ポーランドの「ゆがんだ森」は目の錯覚か?心理学者が見解「少数でもインパクトあれば全体のイメージに」

ポーランドには曲がった木が立ち並ぶ森があるという。森を構成する一部の木がゆがんでいるというのだが、どのような理由でそのような状態に至ったのか。あるいは、人間の「目の錯覚」である可能性はあるのだろうか。ジャーナリストの深月ユリア氏が心理学者に見解を聞いた。

◇ ◇ ◇

ピラミッド、ストーンヘンジ、ナスカの地上絵など世界には様々な「ミステリースポット」がある。筆者の母国、ポーランドには世にも不思議な森が存在する。

米国の科学誌「IFLサイエンス」のWeb版ニュースによると、ポーランド北西部の西ポモージェ県グリフィーノ郡にある「クシュヴィ・ラス」(ポーランド語で「ゆがんだ森」という意味の森)の一角には、一部の木が根元で90度曲がって、北に向かって生えているのだという。なぜこのような現象が起きているのか。 「UFOに押しつぶされたのではないか」という都市伝説も噂されている。

筆者の手元には「クシュヴィ・ラス」の曲がった木の写真がある。ポーランド在住の知人が現地で撮影したものだ。その写真を見ると、不思議な森の様子がよく分かる。ちなみに、全体で約3ヘクタールある森の敷地のうち、50平方メートルほどの区画の木々か曲がっていたという。

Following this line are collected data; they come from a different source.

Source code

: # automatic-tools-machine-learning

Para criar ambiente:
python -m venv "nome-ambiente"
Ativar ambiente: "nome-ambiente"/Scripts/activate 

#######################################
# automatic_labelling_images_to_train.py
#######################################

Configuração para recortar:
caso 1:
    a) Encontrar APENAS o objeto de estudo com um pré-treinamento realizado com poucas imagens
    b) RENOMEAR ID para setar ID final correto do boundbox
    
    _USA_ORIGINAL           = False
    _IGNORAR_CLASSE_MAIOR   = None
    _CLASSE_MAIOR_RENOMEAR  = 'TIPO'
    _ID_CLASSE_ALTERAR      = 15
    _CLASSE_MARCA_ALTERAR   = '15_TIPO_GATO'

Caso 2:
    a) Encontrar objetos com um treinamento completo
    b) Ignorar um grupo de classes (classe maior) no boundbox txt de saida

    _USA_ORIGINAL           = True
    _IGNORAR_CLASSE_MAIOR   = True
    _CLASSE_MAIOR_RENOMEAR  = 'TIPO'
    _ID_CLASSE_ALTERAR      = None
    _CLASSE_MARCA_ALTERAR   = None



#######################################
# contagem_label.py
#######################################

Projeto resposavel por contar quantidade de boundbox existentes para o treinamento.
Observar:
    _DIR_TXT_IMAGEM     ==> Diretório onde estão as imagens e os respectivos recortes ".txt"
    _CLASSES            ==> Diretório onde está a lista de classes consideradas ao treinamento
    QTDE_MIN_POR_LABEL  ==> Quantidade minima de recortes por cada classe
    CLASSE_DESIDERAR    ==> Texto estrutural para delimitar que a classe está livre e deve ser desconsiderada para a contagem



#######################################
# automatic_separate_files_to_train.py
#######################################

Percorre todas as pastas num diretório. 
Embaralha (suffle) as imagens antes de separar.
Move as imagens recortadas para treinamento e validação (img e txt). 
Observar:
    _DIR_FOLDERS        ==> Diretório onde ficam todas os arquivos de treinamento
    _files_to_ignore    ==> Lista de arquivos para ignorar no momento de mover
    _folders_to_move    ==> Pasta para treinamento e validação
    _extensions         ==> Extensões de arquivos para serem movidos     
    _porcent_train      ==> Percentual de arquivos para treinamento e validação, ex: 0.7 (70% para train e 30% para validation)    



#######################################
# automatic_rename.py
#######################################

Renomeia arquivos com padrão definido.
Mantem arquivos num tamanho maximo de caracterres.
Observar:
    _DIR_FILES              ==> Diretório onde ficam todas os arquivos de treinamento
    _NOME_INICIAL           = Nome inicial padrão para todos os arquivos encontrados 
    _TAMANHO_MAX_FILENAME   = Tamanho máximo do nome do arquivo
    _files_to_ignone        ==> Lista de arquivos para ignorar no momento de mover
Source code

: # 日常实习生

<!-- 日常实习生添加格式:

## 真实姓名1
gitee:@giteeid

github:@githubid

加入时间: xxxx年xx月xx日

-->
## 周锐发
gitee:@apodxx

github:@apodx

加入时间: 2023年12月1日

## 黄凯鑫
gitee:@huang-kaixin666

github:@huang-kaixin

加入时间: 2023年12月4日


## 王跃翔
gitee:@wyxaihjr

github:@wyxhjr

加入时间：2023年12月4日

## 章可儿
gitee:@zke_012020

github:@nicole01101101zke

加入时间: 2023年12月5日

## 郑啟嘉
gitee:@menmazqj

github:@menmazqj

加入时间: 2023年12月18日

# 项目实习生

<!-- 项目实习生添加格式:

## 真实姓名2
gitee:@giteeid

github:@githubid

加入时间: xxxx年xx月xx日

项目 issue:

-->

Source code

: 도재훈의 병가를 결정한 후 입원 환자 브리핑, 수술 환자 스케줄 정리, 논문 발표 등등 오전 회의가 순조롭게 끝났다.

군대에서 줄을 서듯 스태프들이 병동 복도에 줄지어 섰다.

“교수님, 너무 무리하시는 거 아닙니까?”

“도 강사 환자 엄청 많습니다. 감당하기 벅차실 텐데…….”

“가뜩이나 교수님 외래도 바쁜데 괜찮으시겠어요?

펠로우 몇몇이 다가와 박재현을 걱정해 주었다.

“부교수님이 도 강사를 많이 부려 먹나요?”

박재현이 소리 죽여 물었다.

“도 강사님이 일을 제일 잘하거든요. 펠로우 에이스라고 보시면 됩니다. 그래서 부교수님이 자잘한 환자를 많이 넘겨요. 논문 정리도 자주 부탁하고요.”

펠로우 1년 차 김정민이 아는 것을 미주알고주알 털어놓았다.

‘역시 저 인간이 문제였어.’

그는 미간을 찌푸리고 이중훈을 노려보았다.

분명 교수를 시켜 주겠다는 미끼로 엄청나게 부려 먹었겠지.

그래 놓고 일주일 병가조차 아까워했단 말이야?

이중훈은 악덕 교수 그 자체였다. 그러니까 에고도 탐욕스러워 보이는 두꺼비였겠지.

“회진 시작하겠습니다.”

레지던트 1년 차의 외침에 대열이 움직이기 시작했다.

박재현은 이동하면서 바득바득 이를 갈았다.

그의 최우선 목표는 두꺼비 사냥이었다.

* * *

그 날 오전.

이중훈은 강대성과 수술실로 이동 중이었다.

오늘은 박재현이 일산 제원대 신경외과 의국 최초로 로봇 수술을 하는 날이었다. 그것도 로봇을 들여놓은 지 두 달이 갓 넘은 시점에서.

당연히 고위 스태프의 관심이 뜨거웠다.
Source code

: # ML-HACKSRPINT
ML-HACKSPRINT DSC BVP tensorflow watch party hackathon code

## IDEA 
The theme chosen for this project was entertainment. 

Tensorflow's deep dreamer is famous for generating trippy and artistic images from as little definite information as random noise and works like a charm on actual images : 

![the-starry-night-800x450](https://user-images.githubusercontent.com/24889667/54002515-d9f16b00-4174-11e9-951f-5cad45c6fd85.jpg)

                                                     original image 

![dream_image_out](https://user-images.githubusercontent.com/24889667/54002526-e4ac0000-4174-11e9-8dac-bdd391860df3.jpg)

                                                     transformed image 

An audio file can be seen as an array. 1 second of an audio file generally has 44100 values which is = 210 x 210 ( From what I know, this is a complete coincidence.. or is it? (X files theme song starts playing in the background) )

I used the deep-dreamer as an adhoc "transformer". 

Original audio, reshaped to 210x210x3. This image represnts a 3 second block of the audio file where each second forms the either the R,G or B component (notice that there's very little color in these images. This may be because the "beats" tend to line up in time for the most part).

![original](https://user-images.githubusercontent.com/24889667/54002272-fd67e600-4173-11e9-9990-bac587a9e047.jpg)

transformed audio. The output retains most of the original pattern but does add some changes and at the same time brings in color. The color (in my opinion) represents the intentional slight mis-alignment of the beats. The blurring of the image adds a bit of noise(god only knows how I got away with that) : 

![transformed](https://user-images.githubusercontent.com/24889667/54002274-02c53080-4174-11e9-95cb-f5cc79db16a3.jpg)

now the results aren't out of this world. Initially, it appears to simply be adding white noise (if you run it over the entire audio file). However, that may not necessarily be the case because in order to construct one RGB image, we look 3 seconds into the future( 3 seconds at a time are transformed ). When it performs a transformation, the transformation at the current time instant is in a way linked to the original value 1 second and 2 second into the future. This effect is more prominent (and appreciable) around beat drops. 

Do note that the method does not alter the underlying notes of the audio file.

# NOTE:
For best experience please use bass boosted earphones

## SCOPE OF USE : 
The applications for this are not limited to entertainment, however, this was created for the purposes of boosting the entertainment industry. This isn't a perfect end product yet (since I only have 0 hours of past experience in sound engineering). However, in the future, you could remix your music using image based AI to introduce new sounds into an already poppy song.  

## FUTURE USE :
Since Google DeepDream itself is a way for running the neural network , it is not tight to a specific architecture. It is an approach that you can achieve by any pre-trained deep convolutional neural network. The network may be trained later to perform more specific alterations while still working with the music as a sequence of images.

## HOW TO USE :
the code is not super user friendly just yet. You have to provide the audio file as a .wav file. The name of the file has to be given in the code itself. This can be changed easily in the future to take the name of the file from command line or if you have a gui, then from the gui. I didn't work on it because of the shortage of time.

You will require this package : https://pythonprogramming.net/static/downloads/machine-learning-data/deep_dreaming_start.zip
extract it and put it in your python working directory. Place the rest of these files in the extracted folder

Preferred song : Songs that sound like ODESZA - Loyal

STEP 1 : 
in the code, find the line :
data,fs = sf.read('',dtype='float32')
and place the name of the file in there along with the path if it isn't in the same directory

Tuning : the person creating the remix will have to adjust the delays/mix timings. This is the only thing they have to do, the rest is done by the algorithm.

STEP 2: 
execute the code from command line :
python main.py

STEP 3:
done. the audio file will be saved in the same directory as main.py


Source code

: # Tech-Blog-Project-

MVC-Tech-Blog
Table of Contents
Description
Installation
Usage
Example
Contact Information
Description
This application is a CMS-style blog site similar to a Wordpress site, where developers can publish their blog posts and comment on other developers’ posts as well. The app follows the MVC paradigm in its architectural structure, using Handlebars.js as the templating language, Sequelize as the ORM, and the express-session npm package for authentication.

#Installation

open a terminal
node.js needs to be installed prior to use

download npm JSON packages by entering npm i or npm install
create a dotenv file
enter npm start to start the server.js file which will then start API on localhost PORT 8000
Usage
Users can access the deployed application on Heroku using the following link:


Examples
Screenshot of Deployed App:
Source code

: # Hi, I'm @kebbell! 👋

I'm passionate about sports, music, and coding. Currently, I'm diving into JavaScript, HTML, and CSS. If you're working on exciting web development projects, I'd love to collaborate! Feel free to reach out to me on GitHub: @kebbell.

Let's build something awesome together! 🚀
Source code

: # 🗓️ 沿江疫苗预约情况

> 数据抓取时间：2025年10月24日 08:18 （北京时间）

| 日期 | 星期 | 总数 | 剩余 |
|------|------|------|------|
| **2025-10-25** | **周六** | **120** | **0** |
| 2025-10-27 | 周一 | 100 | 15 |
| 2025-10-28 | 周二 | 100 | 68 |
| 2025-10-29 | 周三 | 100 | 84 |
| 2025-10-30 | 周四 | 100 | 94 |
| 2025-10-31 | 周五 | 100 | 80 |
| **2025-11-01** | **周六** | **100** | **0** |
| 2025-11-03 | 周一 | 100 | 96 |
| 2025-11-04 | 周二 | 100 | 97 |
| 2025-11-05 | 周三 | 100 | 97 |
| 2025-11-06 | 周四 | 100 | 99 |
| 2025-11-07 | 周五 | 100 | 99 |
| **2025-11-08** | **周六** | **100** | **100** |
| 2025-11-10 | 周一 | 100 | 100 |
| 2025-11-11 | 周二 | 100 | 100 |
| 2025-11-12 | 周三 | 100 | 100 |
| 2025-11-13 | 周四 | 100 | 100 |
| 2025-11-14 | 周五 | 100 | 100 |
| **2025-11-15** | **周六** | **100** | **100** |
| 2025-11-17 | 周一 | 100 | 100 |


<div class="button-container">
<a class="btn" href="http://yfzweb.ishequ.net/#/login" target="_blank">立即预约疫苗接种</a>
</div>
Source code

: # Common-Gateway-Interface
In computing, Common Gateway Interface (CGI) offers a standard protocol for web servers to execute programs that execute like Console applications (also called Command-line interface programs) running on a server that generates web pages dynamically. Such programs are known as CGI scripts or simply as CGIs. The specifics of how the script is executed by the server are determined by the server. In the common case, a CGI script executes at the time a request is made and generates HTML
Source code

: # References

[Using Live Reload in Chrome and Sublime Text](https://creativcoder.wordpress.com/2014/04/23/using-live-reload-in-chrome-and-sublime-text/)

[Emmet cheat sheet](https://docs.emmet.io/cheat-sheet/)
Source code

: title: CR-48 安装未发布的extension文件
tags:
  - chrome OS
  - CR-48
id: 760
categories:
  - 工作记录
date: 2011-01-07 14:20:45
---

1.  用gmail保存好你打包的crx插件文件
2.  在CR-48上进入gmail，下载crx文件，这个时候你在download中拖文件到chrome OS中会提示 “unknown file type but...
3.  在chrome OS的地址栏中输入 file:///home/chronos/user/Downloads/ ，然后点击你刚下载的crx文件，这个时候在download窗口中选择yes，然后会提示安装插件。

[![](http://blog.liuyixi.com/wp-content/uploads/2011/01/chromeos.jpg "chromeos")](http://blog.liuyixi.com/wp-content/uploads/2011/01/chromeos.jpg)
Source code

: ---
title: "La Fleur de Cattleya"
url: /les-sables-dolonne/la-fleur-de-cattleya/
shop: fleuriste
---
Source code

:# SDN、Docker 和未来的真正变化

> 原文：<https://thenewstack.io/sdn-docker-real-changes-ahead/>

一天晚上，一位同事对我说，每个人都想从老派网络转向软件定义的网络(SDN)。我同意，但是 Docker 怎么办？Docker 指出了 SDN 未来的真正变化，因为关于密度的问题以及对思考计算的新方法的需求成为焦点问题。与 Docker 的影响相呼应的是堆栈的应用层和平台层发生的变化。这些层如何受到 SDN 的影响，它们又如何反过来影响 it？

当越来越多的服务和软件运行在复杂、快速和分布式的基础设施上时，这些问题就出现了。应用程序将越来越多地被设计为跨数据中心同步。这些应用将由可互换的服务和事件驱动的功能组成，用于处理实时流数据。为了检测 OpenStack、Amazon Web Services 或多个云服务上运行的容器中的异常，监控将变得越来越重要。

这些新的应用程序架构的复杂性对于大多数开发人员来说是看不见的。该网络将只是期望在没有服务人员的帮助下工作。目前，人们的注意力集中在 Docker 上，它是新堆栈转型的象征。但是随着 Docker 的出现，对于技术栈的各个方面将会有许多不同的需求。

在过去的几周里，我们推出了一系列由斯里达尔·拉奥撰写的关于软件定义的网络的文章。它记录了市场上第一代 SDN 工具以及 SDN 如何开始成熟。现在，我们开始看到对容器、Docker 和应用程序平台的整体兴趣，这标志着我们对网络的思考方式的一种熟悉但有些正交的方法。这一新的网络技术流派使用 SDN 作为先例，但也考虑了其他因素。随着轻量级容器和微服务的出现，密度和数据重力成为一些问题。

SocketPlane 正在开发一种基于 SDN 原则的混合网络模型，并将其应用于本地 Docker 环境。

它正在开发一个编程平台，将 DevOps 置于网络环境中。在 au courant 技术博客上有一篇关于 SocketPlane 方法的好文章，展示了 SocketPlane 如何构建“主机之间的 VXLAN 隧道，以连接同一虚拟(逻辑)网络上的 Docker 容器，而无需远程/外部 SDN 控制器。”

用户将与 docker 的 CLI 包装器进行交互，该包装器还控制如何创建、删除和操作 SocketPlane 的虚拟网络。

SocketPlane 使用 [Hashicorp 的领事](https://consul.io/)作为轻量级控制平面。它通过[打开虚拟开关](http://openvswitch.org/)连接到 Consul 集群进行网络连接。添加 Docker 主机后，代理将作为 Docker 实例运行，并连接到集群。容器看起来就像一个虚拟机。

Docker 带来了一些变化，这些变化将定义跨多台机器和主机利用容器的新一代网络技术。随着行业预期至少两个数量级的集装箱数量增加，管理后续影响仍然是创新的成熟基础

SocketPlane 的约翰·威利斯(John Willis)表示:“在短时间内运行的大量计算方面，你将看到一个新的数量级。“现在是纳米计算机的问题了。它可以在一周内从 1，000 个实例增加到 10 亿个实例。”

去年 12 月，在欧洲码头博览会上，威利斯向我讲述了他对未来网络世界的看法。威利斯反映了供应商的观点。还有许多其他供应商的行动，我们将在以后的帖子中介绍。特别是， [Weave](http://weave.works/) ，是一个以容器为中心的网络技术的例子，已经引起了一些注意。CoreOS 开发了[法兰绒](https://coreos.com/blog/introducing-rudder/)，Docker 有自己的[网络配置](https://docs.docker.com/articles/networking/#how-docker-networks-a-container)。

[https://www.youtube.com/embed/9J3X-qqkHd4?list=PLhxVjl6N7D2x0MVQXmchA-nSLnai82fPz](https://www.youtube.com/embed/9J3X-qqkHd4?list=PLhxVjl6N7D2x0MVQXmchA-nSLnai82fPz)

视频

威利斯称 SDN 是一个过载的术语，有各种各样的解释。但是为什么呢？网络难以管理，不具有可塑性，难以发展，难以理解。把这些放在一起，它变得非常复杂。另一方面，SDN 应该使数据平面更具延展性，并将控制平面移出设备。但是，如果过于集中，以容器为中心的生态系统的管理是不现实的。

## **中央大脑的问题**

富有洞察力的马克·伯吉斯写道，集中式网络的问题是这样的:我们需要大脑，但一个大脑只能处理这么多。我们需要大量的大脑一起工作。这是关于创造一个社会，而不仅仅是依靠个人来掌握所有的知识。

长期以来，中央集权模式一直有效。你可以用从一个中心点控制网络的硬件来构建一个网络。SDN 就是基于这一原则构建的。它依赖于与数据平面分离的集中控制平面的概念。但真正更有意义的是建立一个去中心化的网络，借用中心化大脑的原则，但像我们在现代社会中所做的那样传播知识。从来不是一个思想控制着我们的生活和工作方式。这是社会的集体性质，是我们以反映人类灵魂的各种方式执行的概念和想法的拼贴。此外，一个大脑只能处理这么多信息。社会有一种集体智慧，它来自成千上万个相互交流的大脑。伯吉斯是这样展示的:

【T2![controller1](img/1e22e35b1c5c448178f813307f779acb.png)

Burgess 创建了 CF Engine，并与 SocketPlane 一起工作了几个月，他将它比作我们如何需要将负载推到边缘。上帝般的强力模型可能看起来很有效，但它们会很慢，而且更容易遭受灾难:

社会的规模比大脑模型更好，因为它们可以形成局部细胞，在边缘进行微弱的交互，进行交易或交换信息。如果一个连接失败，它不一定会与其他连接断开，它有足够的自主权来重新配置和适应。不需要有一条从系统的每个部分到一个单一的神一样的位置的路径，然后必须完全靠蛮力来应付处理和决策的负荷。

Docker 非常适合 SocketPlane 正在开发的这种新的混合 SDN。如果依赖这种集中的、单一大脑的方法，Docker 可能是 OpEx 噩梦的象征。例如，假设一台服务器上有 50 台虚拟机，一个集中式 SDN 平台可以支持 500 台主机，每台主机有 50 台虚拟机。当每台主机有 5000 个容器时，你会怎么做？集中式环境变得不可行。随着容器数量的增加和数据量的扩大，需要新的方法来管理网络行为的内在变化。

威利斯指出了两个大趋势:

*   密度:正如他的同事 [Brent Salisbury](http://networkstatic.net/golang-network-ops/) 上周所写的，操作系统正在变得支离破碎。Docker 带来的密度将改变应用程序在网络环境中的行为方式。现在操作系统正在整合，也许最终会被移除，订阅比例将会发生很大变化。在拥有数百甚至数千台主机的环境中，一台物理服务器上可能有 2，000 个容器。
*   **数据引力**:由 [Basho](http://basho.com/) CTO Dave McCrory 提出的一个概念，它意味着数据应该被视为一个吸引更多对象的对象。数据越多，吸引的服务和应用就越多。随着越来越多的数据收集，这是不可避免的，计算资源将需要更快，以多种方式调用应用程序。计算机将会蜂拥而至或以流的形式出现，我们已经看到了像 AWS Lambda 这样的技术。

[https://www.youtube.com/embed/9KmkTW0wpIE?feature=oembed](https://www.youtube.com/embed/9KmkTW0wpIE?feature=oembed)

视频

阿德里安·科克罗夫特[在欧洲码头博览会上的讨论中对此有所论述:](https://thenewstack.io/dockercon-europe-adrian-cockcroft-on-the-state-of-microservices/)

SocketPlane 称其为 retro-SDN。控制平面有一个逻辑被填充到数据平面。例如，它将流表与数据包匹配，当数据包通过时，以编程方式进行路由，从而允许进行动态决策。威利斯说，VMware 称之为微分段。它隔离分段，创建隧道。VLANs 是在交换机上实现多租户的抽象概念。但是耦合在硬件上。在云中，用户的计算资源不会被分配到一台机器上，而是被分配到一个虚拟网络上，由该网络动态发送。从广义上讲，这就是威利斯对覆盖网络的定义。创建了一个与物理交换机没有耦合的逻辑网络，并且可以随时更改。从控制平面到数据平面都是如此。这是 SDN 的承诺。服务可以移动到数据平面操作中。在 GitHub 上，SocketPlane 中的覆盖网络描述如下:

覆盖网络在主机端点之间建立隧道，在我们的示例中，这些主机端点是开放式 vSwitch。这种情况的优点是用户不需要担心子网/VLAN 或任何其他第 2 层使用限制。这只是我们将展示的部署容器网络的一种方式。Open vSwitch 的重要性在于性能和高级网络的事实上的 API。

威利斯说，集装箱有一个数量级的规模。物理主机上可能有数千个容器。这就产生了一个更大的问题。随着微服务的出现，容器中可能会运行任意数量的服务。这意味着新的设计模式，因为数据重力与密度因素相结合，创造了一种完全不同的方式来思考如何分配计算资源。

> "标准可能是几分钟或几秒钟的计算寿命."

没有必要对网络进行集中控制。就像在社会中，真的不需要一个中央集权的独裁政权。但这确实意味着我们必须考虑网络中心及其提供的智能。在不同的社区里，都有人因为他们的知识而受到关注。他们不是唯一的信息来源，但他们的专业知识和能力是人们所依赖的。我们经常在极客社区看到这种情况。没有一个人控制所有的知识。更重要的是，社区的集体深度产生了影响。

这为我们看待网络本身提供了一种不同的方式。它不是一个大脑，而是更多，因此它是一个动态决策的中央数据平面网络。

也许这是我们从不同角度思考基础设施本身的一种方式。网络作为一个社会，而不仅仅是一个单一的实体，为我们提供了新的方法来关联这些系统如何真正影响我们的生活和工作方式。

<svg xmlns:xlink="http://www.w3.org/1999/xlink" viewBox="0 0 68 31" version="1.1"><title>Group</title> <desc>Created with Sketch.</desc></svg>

現地で行われた研究チームの調査によると、曲がった木には切り傷や結び目の跡が見つかっていて、作為的に木が地面に近づいていくよう手を加えられていた可能性が示唆されている。ただし、曲がった木の数は現在わずか100本ほどだという。現地の観光メディア「ポーランド・トラベル」などによると、1970年代には400本ほどもあったが、大部分が枯れてしまったのだという。人為的に手を加えられた木は自然に生えた木より寿命が短いのかもしれない。

つまり、明らかに森には正常な木々の本数の方が多いということになる。それにも関わらず、 「ゆがんだ森」の異名は変わらない、 この森に入ると、たいして曲がってない木も不思議と曲がっているように見えることがあるという。果たして、「ゆがんだ森」には何らかの不思議な力が宿るのか。

心理学者の富田隆氏によると「『ゆがみ』は強調されて認識される」のだという。

「私たちの知覚や認識機能は、日常の体験から影響を受けています。樹木などについても、『多数派』で結果いつも見ている木の形態が『標準』となってしまいます。目の前の木が『多数派』の『標準』とは違っているから『ゆがんでいる』と認識されてしまうのです。そして『ゆがんでいる』木は『少数派』ですから、心理学でいう『図と地の効果』が働いて、多数派の普通の木は『地(背景)』の一部となり目立たなくなるのに対して、『少数派」の『ゆがんだ木』は『図』となり自然に『注目』を集め、強い『印象』を与える(目立つ)ことになります。ですから『ゆがんだ木』は実際には少数であるからこそ、心理的に強い影響、インパクトを及ぼすのです。また、風刺漫画などを見れば分かるように、『標準』とは異なる『特徴』や『ゆがみ』は私たちの主観的なイメージの世界では、実際以上に『強調』されて受け止められ、記憶されます」

「ゆがんだ森」を見たいと期待して行くと、ほとんどの「ゆがんだ木」が枯れてしまっていたので、正常な木も「ゆがんで」見えることがあるのかもしれない。